Gaza is on the brink of famine, numerous agencies have reported, but the U.S. and Israel say access to aid has improved this month. Food trucks entered Gaza's Ashdod Port for the first time since Israel approved its opening for aid shipments, the military said Wednesday.

Israel launched its offensive in response to the October 7 Hamas attack on Israel that killed about 1,200 people, according to Israeli figures. Militants also took about 250 people hostage. Israel says about 130 hostages remain in captivity, but one-quarter of them are dead. Hamas has been designated a terrorist organization by the U.S., U.K., EU and others.

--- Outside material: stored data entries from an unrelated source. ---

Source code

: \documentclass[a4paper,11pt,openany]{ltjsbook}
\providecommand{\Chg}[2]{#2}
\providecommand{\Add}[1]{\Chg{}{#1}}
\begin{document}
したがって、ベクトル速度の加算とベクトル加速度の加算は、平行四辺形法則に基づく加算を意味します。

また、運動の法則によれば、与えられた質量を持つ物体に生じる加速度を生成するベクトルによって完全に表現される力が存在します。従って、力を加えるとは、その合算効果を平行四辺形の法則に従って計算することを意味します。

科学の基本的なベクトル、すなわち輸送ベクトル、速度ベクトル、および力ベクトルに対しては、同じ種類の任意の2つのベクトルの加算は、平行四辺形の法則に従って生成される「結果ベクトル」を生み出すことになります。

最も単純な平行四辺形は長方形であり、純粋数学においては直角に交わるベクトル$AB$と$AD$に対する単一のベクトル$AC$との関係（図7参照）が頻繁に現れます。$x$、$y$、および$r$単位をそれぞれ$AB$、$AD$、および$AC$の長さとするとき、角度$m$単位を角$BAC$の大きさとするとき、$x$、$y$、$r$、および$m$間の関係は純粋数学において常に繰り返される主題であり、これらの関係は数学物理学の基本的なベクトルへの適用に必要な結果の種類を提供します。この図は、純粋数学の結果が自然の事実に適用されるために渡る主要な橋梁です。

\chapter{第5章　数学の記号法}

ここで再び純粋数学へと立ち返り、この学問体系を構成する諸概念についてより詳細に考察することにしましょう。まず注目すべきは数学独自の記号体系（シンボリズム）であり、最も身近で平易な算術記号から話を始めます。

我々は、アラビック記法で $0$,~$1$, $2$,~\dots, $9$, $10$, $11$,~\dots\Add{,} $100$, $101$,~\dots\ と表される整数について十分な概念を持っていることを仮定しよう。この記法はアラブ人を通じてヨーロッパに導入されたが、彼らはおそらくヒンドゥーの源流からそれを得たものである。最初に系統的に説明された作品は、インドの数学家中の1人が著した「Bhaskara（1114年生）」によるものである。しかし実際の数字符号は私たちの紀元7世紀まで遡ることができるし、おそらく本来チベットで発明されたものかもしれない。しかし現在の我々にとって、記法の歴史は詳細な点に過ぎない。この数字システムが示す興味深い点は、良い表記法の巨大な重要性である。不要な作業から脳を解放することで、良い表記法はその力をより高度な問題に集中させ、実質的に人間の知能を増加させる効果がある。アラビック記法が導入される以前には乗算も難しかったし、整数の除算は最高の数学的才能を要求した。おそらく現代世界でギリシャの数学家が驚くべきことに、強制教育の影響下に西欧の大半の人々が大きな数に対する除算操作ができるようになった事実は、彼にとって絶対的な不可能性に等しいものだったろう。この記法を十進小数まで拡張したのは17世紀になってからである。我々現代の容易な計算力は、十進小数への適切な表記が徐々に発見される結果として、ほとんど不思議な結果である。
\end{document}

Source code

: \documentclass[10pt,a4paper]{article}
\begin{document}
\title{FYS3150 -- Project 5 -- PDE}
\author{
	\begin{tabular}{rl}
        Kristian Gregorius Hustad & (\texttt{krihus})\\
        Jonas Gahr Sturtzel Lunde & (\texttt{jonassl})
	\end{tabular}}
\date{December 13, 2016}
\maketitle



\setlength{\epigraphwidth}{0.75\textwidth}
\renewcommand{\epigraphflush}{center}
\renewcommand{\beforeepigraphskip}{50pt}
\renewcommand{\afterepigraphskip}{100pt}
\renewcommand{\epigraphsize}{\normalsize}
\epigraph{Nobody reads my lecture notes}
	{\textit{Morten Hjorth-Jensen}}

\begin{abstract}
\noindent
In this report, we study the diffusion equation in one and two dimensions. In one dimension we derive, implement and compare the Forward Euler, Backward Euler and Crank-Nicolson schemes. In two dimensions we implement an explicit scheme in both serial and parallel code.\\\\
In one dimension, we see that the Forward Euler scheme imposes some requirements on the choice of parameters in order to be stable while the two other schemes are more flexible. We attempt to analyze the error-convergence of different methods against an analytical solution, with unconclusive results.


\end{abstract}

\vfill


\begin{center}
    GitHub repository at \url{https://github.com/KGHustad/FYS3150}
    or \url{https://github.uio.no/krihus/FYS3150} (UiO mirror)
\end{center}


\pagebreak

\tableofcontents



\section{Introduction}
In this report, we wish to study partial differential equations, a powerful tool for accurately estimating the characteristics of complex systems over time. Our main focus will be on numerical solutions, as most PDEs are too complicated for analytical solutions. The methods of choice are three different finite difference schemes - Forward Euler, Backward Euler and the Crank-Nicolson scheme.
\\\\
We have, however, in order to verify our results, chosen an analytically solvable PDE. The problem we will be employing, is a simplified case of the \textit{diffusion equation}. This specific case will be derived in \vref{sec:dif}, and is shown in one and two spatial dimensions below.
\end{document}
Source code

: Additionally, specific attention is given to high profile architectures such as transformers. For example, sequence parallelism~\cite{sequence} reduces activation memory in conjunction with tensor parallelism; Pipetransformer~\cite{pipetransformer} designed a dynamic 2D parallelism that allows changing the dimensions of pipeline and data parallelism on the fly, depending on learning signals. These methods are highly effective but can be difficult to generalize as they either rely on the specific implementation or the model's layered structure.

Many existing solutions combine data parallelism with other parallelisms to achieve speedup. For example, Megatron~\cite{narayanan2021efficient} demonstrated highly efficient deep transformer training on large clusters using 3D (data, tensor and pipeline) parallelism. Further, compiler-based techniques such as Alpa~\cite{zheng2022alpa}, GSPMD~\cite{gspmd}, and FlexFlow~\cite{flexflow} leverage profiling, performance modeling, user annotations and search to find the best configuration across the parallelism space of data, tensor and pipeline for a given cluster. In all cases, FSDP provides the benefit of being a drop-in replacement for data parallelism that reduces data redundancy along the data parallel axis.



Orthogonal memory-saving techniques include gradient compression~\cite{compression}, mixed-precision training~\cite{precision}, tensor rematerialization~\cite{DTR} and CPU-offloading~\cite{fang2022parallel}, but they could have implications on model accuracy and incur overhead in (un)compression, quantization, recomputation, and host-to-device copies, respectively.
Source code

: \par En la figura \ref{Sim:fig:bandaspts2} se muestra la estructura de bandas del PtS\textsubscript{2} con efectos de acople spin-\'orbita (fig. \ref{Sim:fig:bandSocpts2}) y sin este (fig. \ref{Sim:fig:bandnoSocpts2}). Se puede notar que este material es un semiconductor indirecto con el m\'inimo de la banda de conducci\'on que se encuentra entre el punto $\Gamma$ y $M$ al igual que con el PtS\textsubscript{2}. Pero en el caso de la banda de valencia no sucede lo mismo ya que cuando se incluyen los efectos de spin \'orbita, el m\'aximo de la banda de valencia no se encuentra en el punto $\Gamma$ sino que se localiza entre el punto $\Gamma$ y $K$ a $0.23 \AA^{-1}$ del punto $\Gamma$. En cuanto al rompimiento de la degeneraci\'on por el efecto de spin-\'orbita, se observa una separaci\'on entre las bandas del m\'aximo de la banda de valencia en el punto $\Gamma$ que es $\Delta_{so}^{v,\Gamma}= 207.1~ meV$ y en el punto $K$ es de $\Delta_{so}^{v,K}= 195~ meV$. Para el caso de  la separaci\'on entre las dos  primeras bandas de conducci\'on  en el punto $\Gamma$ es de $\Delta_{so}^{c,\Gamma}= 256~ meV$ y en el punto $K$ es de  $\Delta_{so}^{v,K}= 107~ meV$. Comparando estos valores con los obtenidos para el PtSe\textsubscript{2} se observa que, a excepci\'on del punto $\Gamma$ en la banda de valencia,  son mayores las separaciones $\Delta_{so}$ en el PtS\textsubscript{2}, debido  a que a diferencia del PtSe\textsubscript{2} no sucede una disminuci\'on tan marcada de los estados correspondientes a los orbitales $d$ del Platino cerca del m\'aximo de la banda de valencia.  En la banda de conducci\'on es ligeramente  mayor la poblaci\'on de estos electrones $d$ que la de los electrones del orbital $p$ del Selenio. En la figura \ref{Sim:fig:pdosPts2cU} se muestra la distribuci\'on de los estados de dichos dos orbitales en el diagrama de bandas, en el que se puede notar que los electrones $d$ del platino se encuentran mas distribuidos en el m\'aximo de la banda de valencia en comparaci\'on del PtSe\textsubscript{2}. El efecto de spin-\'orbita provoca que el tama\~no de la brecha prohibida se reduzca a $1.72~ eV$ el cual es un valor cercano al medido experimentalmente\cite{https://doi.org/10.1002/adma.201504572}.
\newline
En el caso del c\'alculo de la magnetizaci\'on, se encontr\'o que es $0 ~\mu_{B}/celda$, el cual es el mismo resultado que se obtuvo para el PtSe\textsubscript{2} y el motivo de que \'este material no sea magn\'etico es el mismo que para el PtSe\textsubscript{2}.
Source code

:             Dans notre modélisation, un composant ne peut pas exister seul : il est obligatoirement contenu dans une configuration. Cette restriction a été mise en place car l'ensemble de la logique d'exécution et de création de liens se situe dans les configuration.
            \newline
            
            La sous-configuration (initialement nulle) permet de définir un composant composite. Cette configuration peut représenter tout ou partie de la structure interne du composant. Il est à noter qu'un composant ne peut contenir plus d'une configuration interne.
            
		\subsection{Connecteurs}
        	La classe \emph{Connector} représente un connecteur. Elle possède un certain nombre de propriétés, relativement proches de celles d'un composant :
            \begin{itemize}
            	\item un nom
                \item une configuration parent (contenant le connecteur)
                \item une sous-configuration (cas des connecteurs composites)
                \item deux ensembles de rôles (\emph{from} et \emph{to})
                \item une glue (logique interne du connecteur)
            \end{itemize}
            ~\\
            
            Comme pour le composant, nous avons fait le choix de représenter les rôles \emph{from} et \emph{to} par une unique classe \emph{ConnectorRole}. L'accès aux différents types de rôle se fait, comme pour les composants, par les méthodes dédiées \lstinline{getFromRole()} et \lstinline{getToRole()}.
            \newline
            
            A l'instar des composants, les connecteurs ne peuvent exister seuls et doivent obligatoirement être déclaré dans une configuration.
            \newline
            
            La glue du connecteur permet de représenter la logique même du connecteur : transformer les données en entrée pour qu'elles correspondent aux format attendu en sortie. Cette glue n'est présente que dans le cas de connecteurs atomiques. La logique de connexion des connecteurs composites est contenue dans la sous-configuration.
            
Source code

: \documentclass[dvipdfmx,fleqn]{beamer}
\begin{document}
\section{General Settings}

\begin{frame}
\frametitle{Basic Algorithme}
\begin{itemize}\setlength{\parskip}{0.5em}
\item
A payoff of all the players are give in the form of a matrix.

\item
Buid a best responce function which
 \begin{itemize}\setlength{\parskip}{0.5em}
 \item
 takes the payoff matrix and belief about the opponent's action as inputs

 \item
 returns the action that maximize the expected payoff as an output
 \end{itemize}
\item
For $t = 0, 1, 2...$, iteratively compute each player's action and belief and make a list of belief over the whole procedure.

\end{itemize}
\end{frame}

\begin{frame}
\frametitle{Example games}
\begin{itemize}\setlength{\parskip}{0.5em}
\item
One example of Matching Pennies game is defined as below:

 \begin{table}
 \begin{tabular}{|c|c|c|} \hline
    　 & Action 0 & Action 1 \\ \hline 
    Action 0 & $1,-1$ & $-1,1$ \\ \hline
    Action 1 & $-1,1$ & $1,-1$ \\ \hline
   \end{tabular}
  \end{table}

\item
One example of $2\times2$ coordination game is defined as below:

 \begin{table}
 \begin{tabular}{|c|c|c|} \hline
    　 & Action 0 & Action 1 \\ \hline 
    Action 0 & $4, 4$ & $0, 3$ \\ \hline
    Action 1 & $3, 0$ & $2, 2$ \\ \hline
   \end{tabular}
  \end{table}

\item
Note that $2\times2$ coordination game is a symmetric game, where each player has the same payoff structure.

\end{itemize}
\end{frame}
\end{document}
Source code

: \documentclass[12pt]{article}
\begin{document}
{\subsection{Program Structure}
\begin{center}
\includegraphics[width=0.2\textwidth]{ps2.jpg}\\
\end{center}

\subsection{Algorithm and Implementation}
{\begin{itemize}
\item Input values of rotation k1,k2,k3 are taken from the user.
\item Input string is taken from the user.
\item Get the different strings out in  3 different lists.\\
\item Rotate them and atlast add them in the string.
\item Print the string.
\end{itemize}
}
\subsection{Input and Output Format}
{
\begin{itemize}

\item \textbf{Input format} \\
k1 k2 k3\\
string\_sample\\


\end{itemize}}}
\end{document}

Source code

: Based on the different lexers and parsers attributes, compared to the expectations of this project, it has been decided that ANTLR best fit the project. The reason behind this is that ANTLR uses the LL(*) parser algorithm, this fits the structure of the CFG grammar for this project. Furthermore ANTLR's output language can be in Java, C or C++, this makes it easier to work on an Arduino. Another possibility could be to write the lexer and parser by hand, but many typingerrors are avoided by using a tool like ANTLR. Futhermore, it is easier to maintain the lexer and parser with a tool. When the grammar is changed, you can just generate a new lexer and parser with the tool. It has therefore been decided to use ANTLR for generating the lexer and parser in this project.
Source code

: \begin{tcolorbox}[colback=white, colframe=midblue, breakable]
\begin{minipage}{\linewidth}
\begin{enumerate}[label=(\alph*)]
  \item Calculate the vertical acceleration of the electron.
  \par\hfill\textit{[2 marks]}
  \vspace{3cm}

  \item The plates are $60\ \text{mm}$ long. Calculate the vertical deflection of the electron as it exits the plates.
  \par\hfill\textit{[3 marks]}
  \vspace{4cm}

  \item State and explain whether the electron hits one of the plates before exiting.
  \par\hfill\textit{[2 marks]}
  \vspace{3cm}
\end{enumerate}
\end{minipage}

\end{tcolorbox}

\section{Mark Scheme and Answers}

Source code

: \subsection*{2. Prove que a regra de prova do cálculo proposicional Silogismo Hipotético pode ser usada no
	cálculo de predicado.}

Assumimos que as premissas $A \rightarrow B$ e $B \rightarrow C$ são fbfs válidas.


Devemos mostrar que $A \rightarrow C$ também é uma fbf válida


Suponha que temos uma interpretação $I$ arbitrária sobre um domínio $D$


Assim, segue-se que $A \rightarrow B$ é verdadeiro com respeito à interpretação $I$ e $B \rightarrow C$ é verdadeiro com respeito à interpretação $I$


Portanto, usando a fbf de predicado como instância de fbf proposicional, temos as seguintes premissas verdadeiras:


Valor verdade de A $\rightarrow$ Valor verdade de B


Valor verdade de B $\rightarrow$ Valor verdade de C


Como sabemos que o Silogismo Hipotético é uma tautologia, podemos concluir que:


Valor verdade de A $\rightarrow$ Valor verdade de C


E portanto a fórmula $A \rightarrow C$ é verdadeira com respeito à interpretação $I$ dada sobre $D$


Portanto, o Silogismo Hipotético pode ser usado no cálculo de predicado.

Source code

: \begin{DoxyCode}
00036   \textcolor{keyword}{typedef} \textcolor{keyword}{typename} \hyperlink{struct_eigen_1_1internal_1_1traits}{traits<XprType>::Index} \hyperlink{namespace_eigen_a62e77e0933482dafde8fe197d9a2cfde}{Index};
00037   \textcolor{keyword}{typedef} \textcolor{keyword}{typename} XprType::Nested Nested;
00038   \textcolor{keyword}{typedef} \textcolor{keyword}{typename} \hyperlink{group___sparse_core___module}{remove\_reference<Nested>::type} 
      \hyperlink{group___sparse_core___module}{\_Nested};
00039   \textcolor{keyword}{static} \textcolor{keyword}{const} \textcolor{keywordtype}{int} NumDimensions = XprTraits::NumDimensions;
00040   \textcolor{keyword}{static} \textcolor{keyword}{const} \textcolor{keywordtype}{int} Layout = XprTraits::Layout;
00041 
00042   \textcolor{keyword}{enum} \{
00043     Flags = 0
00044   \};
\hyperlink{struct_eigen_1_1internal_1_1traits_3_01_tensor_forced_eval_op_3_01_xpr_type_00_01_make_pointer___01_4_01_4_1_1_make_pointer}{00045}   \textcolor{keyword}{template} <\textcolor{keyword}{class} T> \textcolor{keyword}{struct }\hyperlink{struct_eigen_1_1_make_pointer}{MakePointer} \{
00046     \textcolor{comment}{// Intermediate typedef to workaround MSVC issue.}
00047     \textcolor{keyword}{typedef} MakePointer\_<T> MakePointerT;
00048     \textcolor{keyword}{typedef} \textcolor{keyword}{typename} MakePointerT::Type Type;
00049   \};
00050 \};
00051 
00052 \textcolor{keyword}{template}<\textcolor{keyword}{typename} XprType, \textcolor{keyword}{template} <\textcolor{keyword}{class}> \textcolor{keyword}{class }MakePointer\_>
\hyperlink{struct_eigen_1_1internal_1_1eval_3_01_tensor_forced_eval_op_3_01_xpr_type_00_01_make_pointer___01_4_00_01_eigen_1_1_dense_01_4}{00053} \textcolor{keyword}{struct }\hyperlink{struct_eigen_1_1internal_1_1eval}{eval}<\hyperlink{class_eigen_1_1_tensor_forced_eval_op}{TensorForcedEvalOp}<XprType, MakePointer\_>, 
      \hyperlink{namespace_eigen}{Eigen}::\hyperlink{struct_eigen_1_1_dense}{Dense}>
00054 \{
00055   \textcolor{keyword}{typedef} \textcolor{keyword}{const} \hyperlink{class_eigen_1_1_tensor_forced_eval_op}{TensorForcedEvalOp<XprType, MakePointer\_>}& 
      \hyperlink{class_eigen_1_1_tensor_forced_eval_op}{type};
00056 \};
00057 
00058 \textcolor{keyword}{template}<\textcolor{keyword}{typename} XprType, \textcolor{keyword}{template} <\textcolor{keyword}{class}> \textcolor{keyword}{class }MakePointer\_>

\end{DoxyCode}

Israeli tanks pushed back into parts of the northern Gaza Strip on Tuesday, and the Israeli military warned Palestinians not to return. Israel said it does not want the Palestinians to return because it fears Hamas militants will regroup there.

Palestinian UN membership

The U.N. Security Council could vote as early as Thursday on a resolution recommending full member status for the Palestinian Authority.

If the Security Council recommends the Palestinian Authority's application, the U.N. General Assembly can approve it with a two-thirds majority vote.

But the measure's fate at the Security Council is unclear, with the United States holding one of the council's veto-holding positions.

U.S. Ambassador to the U.N. Linda Thomas-Greenfield said Wednesday during a visit to South Korea that the United States does not see the resolution as part of the path to achieving a two-state solution to the Israeli-Palestinian conflict.

U.S. President Joe Biden said in a statement last month that the United States sees a two-state solution as "the only path toward an enduring peace."

Some information for this report came from The Associated Press, Agence France-Presse and Reuters.